# [Activity]
Find the lines of the data below that include "request". Report their number only.

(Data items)
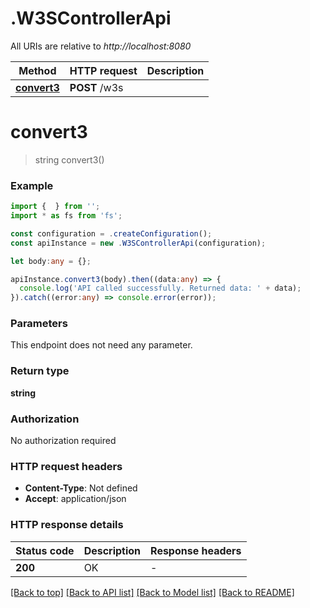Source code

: # .W3SControllerApi

All URIs are relative to *http://localhost:8080*

Method | HTTP request | Description
------------- | ------------- | -------------
[**convert3**](W3SControllerApi.md#convert3) | **POST** /w3s | 


# **convert3**
> string convert3()


### Example


```typescript
import {  } from '';
import * as fs from 'fs';

const configuration = .createConfiguration();
const apiInstance = new .W3SControllerApi(configuration);

let body:any = {};

apiInstance.convert3(body).then((data:any) => {
  console.log('API called successfully. Returned data: ' + data);
}).catch((error:any) => console.error(error));
```


### Parameters
This endpoint does not need any parameter.


### Return type

**string**

### Authorization

No authorization required

### HTTP request headers

 - **Content-Type**: Not defined
 - **Accept**: application/json


### HTTP response details
| Status code | Description | Response headers |
|-------------|-------------|------------------|
**200** | OK |  -  |

[[Back to top]](#) [[Back to API list]](README.md#documentation-for-api-endpoints) [[Back to Model list]](README.md#documentation-for-models) [[Back to README]](README.md)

# [Result]
2